被害者家族の高齢化は深刻さを増している。拉致被害者・横田めぐみさんの母、横田早紀江さんは90歳。帰国していない拉致被害者の親で存命なのは早紀江さんただ一人となった。拉致被害者・有本恵子さんの父、有本明弘さんは昨年2月に亡くなっている。

早紀江さんは「日朝の両方が納得して、平和裏に拉致問題が解決するように、高市首相にはがんばってほしい」と語った。

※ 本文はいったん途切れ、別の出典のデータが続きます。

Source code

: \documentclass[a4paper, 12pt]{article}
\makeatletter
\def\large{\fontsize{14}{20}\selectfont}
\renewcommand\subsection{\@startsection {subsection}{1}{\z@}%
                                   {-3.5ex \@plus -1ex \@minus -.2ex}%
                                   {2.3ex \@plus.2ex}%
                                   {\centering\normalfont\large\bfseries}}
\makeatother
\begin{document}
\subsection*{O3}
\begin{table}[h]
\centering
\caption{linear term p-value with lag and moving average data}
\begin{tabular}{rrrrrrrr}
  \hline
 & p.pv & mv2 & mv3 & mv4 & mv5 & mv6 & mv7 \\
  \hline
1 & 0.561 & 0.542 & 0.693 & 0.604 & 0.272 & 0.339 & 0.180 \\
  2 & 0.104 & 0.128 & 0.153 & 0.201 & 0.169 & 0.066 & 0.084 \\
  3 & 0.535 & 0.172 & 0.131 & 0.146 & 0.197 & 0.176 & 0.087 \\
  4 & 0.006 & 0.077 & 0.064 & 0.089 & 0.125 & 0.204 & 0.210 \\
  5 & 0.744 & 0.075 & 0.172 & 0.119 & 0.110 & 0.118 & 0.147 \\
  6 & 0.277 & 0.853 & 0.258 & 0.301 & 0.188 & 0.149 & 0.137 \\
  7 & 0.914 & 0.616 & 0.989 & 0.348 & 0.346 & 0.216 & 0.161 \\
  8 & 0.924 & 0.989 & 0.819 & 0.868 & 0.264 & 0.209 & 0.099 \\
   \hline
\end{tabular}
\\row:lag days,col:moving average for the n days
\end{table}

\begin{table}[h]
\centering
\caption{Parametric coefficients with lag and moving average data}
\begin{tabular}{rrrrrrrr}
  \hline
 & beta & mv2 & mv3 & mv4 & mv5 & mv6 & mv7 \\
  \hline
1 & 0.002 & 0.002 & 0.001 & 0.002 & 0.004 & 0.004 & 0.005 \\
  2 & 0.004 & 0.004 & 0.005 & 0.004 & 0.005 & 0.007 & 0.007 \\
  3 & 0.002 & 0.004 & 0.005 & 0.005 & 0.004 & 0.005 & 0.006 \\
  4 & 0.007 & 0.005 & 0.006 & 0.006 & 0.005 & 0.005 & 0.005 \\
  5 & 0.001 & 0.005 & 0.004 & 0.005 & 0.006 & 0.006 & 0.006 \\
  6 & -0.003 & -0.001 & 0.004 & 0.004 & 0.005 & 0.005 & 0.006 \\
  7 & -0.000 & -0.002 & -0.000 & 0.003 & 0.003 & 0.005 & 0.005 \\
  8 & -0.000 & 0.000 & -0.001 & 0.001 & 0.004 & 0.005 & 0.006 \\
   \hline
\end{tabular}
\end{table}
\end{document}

有本恵子さんの姉、北谷昌子さんは「首相には強い外交で毅然と拉致被害者救出を訴えてほしい」と訴えた。

家族会代表「正夢になれば」

家族会代表で、めぐみさんの弟である横田拓也さんは会議で胸の内を明かした。

「昨夜、姉が帰ってくる鮮明な夢を見ました。めぐみが学校の生徒と打ち解けて話し、私たち家族もほほえましく見ているという夢でした。正夢になればいいなと思います」

時間的な切迫感が増す中、家族会と救う会は日朝首脳会談の早期実現を通じた問題解決に望みを託す形となった。